▸ **TASK STATEMENT**
Scan the entries for lines with the word "certification", then copy those lines.
━━━━━ INPUT MATERIAL ━━━━━
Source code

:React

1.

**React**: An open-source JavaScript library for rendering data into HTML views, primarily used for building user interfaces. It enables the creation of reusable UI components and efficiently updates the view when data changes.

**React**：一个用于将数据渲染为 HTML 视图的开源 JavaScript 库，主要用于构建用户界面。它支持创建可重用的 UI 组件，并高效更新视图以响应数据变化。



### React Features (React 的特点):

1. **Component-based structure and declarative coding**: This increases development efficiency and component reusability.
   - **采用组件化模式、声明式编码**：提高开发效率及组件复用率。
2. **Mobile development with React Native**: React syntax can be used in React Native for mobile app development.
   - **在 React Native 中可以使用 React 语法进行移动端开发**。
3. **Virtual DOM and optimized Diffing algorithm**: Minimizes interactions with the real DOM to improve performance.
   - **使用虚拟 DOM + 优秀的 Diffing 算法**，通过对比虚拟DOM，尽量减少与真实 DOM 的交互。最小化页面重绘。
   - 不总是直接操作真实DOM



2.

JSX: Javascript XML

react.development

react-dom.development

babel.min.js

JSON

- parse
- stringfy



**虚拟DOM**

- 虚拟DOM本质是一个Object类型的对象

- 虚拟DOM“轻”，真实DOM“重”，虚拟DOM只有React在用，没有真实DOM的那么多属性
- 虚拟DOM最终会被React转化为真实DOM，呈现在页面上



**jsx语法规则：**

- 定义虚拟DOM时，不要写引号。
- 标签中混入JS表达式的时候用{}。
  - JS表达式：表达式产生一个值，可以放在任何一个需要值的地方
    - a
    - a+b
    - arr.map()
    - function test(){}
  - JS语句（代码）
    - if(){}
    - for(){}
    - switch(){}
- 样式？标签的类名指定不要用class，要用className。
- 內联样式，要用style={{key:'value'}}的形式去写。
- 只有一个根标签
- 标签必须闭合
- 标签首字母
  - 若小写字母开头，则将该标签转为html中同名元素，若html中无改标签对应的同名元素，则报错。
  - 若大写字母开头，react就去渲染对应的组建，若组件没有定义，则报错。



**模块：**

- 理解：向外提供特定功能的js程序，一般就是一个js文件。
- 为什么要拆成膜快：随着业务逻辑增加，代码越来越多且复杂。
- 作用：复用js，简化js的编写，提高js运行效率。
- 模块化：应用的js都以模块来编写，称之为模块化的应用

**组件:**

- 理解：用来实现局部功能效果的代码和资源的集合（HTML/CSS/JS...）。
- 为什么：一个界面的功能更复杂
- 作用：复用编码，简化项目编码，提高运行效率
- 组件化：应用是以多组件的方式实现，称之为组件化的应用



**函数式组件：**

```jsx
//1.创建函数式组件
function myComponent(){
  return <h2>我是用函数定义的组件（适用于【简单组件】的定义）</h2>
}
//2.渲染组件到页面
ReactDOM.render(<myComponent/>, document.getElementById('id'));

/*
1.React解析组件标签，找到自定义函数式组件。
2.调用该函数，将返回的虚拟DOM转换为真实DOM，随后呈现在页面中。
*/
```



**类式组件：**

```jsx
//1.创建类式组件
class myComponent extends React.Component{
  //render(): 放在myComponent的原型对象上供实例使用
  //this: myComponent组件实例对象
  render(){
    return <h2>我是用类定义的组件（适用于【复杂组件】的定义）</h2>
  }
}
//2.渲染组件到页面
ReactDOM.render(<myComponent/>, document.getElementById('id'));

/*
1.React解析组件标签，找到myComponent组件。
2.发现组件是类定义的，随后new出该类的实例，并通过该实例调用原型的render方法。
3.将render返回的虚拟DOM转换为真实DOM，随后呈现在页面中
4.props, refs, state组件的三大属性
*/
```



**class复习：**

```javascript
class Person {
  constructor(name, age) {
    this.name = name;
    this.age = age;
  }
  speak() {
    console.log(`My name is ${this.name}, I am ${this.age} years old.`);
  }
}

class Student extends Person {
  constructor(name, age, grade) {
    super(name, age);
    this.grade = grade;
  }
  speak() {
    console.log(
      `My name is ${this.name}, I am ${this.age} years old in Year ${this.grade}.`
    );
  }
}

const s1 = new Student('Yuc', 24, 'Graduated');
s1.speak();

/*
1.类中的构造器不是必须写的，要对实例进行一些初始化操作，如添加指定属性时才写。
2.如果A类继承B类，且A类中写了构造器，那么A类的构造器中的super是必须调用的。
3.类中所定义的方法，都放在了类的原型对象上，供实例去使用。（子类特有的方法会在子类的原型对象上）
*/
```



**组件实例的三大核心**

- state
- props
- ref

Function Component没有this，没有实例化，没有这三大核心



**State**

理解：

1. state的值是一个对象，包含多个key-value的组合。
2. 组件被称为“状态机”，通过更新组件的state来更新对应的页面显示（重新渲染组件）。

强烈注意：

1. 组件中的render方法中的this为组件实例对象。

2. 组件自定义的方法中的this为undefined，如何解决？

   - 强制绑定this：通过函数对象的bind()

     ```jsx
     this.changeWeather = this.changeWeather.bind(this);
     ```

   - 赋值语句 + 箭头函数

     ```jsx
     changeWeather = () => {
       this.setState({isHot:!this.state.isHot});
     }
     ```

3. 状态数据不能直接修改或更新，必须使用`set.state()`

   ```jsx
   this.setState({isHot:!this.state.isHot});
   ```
━━━━━
━━━━━ INPUT MATERIAL ━━━━━
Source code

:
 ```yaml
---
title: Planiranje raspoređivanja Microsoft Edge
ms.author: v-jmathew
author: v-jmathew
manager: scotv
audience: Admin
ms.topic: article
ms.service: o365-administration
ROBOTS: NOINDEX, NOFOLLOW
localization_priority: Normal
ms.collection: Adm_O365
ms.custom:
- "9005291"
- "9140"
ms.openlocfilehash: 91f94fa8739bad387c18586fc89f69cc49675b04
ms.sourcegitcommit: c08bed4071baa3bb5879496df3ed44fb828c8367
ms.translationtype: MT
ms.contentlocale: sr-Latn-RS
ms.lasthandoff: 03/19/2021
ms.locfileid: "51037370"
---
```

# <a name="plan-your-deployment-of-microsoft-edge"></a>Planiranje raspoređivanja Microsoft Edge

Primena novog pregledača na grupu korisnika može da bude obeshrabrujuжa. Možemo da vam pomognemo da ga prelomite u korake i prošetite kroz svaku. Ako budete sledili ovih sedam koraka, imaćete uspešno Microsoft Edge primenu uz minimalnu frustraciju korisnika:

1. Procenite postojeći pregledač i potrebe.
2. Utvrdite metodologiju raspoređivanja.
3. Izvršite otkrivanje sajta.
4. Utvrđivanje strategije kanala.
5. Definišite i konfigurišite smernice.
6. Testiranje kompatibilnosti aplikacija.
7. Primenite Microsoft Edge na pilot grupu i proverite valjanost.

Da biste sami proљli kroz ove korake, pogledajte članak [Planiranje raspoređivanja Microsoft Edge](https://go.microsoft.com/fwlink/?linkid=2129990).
━━━━━
━━━━━ INPUT MATERIAL ━━━━━
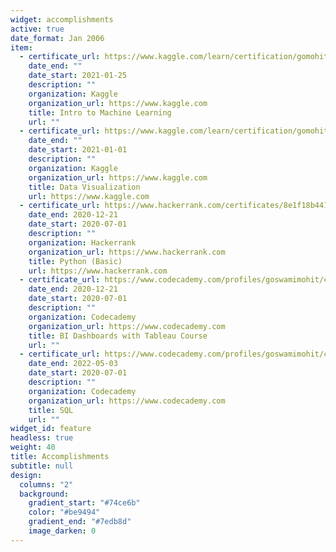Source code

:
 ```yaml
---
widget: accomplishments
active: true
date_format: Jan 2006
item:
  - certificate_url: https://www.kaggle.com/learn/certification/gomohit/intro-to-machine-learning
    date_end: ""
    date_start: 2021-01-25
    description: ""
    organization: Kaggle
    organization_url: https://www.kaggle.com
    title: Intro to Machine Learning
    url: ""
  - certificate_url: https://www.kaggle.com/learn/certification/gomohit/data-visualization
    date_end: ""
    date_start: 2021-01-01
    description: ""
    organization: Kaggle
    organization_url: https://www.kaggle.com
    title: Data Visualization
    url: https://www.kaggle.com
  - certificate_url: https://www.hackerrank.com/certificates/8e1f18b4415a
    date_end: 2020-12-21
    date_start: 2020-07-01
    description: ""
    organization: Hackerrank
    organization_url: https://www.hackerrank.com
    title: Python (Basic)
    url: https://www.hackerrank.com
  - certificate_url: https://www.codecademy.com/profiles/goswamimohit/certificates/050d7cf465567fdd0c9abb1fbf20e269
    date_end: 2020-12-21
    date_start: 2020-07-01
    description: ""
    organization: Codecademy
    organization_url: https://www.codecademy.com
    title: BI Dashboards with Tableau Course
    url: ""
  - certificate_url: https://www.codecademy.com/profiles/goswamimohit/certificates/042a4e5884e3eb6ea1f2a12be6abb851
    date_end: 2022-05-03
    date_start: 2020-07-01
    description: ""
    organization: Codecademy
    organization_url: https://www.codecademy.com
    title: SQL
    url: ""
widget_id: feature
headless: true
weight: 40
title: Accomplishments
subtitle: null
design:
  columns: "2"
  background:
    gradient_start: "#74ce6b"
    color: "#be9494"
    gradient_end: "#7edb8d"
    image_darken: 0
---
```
━━━━━
▸ **RESULT OF THIS EXERCISE**
  - certificate_url: https://www.kaggle.com/learn/certification/gomohit/intro-to-machine-learning
  - certificate_url: https://www.kaggle.com/learn/certification/gomohit/data-visualization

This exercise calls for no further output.